For startup employees who have exercised stock options and held shares for years, the lock-up period represents the final delay between their paper wealth and actual liquidity.
How the IPO Lock-Up Period Works
Standard Terms
Most lock-up agreements prevent insiders from selling, transferring, or hedging their shares during the lock-up window. The lock-up typically begins on the date of the IPO and lasts 180 days, though some companies negotiate shorter periods (90 days) or staggered releases (e.g., 25% of shares released at 90 days, the remainder at 180 days).
Who Is Subject to the Lock-Up
Lock-up agreements typically apply to:
- Employees who hold shares (through exercised options or otherwise)
- Executives and directors
- Founders
- Pre-IPO investors (VCs, angels)
The specific scope depends on the lock-up agreement.
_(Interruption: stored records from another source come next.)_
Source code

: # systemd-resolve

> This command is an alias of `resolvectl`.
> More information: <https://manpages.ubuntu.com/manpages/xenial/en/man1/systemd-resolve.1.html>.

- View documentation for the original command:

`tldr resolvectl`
Some companies apply the lock-up broadly to all shareholders, while others exempt certain small holders.
Early Release and Modifications
Underwriters have the discretion to waive or modify lock-up restrictions before the lock-up expires. This is relatively rare but can happen if the stock is performing well and additional supply is needed to meet market demand. Conversely, in volatile markets, lock-up extensions have occasionally been agreed upon to prevent further price declines.
The Lock-Up Expiration Event
The expiration of the lock-up period is a significant market event. When the lock-up expires, a large pool of previously restricted shares becomes available for sale. This often creates selling pressure, and the stock price may decline around the lock-up expiration date. Sophisticated investors and analysts closely track lock-up expiration dates for this reason.
Practical Implications for Startup Employees
You Cannot Sell Immediately After the IPO
Even though the company is now public and your shares are theoretically liquid, you cannot sell during the lock-up period. The stock price may rise or fall during this time, and you have no ability to reduce your exposure. This is a period of significant risk, especially if your net worth is heavily concentrated in company stock.
Price Volatility at Lock-Up Expiration
Historically, stock prices have tended to experience increased volatility and sometimes a decline around lock-up expiration as insiders sell. This means the price you ultimately sell at may be lower than the IPO price or the price during the lock-up period. Planning for this possibility — and not anchoring to a specific price — is important for your financial planning.
Holding Period Interactions
The lock-up period can actually help you meet long-term capital gains holding requirements. If you exercised your options more than a year before the IPO, the lock-up period simply extends your holding period further. If you exercised less than a year before the IPO, the lock-up period may push you past the one-year mark, converting what would have been short-term gains into long-term capital gains.
Tax Planning During the Lock-Up
Use the lock-up period to plan your tax strategy for when you can finally sell. Consider which lots to sell first (based on exercise date and cost basis), how much to sell in the first year versus spreading across tax years, and whether any shares qualify for QSBS exclusion. Working with a tax advisor during this period is strongly recommended.
How It Relates to Exercising Stock Options
If your company is approaching an IPO, the lock-up period is a critical factor in your exercise planning. Exercise timing relative to the IPO affects your holding period for capital gains purposes and your AMT exposure. Exercising well before the IPO starts the holding period clock earlier, potentially enabling a qualifying disposition soon after the lock-up expires. If you wait to exercise until after the IPO, you will need to hold for an additional year before long-term capital gains treatment is available — and you may face a higher FMV (and larger tax bill) at the time of exercise.